At some point, we might want to go back and look at having finer grain
file integrity invalidation.

> But the locking of the generation count (or "invalidation status" or
> whatever) can - and should be - entirely independent of the locking of
> the actual appraisal.

The locking issue isn't with validating the file hash, but with the
setxattr, chmod, chown syscalls.  Each of these syscalls takes the
i_rwsem exclusively before IMA (or EVM) is called.

In ima_file_free(), the locking would be:

lock: iint->mutex
lock: i_rwsem
	write hash as xattr
unlock: i_rwsem
unlock iint->mutex


In setxattr, chmod, chown syscalls, IMA (and EVM) are called after the
i_rwsem is already taken.  So the locking would be:

lock: i_rwsem
lock: iint->mutex

unlock: iint->mutex
unlock: i_rwsem

Perhaps now the problem is clearer?

Mimi
 

> So make the appraisal itself use a semaphore ("only one appraisal at a time").
> 
> But use a separate lock for the generation count.
> So then appraisal is:
> 
>  - get appraisal semaphore
>       - get generation count lock
>             read generation count
>       - drop generation count lock
>       - do the actual appraisal
>  - drop appraisal semaphore
> 
> Note that you now have a tuple of "generation count, appraisal" that
> you have *not* saved off yet, but it's your stable thing.
> 
> Now you can write the xattr:
> 
>   - get exclusive inode lock (for xattr)
>       - get generation count lock
>           - if the appraisal generation does not match, do NOT write
> the appraisal you just calculated, since it's pointless: it's already
> stale.
>           - otherwise write the appraisal and generation count to the xattr
>       - drop generation count lock
>   - release exclusive inode lock
> 
> and then for anything that does setxattr or chmod or whatever, just
> use that generation count lock to invalidate the appraisal.

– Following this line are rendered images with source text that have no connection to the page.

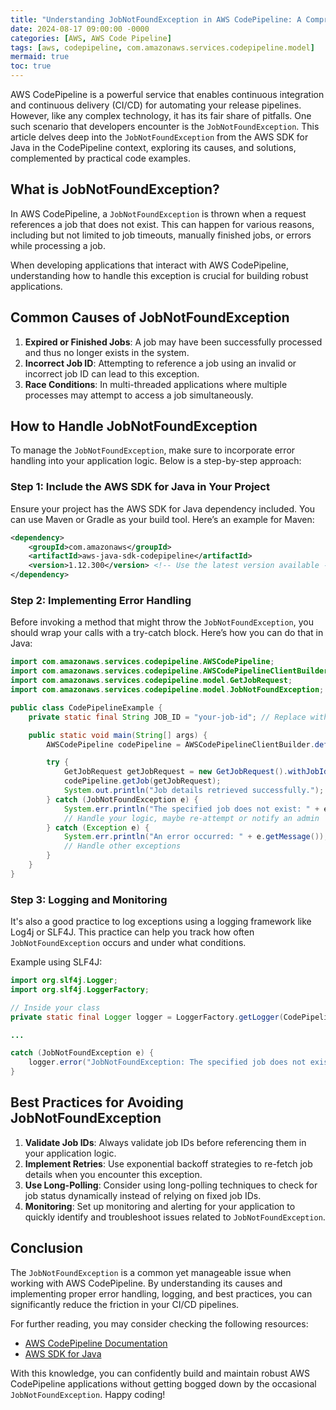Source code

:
 ```yaml
---
title: "Understanding JobNotFoundException in AWS CodePipeline: A Comprehensive Guide"
date: 2024-08-17 09:00:00 -0000
categories: [AWS, AWS Code Pipeline]
tags: [aws, codepipeline, com.amazonaws.services.codepipeline.model]
mermaid: true
toc: true
---
```



AWS CodePipeline is a powerful service that enables continuous integration and continuous delivery (CI/CD) for automating your release pipelines. However, like any complex technology, it has its fair share of pitfalls. One such scenario that developers encounter is the `JobNotFoundException`. This article delves deep into the `JobNotFoundException` from the AWS SDK for Java in the CodePipeline context, exploring its causes, and solutions, complemented by practical code examples.

## What is JobNotFoundException?

In AWS CodePipeline, a `JobNotFoundException` is thrown when a request references a job that does not exist. This can happen for various reasons, including but not limited to job timeouts, manually finished jobs, or errors while processing a job.

When developing applications that interact with AWS CodePipeline, understanding how to handle this exception is crucial for building robust applications.

## Common Causes of JobNotFoundException

1. **Expired or Finished Jobs**: A job may have been successfully processed and thus no longer exists in the system.
2. **Incorrect Job ID**: Attempting to reference a job using an invalid or incorrect job ID can lead to this exception.
3. **Race Conditions**: In multi-threaded applications where multiple processes may attempt to access a job simultaneously.

## How to Handle JobNotFoundException

To manage the `JobNotFoundException`, make sure to incorporate error handling into your application logic. Below is a step-by-step approach:

### Step 1: Include the AWS SDK for Java in Your Project

Ensure your project has the AWS SDK for Java dependency included. You can use Maven or Gradle as your build tool. Here’s an example for Maven:

```xml
<dependency>
    <groupId>com.amazonaws</groupId>
    <artifactId>aws-java-sdk-codepipeline</artifactId>
    <version>1.12.300</version> <!-- Use the latest version available -->
</dependency>
```

### Step 2: Implementing Error Handling

Before invoking a method that might throw the `JobNotFoundException`, you should wrap your calls with a try-catch block. Here’s how you can do that in Java:

```java
import com.amazonaws.services.codepipeline.AWSCodePipeline;
import com.amazonaws.services.codepipeline.AWSCodePipelineClientBuilder;
import com.amazonaws.services.codepipeline.model.GetJobRequest;
import com.amazonaws.services.codepipeline.model.JobNotFoundException;

public class CodePipelineExample {
    private static final String JOB_ID = "your-job-id"; // Replace with your actual Job ID

    public static void main(String[] args) {
        AWSCodePipeline codePipeline = AWSCodePipelineClientBuilder.defaultClient();

        try {
            GetJobRequest getJobRequest = new GetJobRequest().withJobId(JOB_ID);
            codePipeline.getJob(getJobRequest);
            System.out.println("Job details retrieved successfully.");
        } catch (JobNotFoundException e) {
            System.err.println("The specified job does not exist: " + e.getMessage());
            // Handle your logic, maybe re-attempt or notify an admin
        } catch (Exception e) {
            System.err.println("An error occurred: " + e.getMessage());
            // Handle other exceptions
        }
    }
}
```

### Step 3: Logging and Monitoring

It's also a good practice to log exceptions using a logging framework like Log4j or SLF4J. This practice can help you track how often `JobNotFoundException` occurs and under what conditions.

Example using SLF4J:

```java
import org.slf4j.Logger;
import org.slf4j.LoggerFactory;

// Inside your class
private static final Logger logger = LoggerFactory.getLogger(CodePipelineExample.class);

...

catch (JobNotFoundException e) {
    logger.error("JobNotFoundException: The specified job does not exist: {}", e.getMessage());
}
```

## Best Practices for Avoiding JobNotFoundException

1. **Validate Job IDs**: Always validate job IDs before referencing them in your application logic.
2. **Implement Retries**: Use exponential backoff strategies to re-fetch job details when you encounter this exception.
3. **Use Long-Polling**: Consider using long-polling techniques to check for job status dynamically instead of relying on fixed job IDs.
4. **Monitoring**: Set up monitoring and alerting for your application to quickly identify and troubleshoot issues related to `JobNotFoundException`.

## Conclusion

The `JobNotFoundException` is a common yet manageable issue when working with AWS CodePipeline. By understanding its causes and implementing proper error handling, logging, and best practices, you can significantly reduce the friction in your CI/CD pipelines.

For further reading, you may consider checking the following resources:
- [AWS CodePipeline Documentation](https://docs.aws.amazon.com/codepipeline/latest/userguide/welcome.html)
- [AWS SDK for Java](https://docs.aws.amazon.com/sdk-for-java/latest/developer-guide/home.html)

With this knowledge, you can confidently build and maintain robust AWS CodePipeline applications without getting bogged down by the occasional `JobNotFoundException`. Happy coding!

You don't
> need to actual appraisal lock for that.
> 
> So now the appraisal lock is always the outermost one, and the
> generation count lock is always the innermost.
> 
> Anyway, I haven't looked at the details of what IMA does, but
> something like the above really sounds like it should work and seems
> pretty straightforward.
> 
> No?
> 
>                Linus
> 

WARNING: multiple messages have this Message-ID (diff)
From: zohar@linux.vnet.ibm.com (Mimi Zohar)
To: linux-security-module@vger.kernel.org
Subject: [RFC PATCH 3/3] fs: detect that the i_rwsem has already been taken exclusively
Date: Thu, 28 Sep 2017 21:53:00 -0400	[thread overview]
Message-ID: <1506649980.5691.100.camel@linux.vnet.ibm.com> (raw)
In-Reply-To: <CA+55aFxqpTbC=sZXrbJ0x1OD-UA1NkejuR_s5LCazp+7yzvi3Q@mail.gmail.com>

On Thu, 2017-09-28 at 17:33 -0700, Linus Torvalds wrote:
> On Thu, Sep 28, 2017 at 5:12 PM, Mimi Zohar <zohar@linux.vnet.ibm.com> wrote:
> >
> > Originally IMA did define it's own lock, prior to IMA-appraisal.  IMA-
> > appraisal introduced writing the file hash as an xattr, which required
> > taking the i_mutex.  process_measurement() and ima_file_free() took
> > the iint->mutex first and then the i_mutex, while setxattr, chmod and
> > chown took the locks in reverse order.  To resolve the potential
> > deadlock, the iint->mutex was eliminated.
> 
> Umm. You already have an explicit invalidation model, where you
> invalidate after a write has occurred.

Invalidating after each write would be horrible performance. ?Only
after all the changes are made, after the file close, is the file
integrity status invalidated and the file hash re-calculated and
written out.

At some point, we might want to go back and look at having finer grain
file integrity invalidation.

> But the locking of the generation count (or "invalidation status" or
> whatever) can - and should be - entirely independent of the locking of
> the actual appraisal.

The locking issue isn't with validating the file hash, but with the
setxattr, chmod, chown syscalls. ?Each of these syscalls takes the
i_rwsem exclusively before IMA (or EVM) is called.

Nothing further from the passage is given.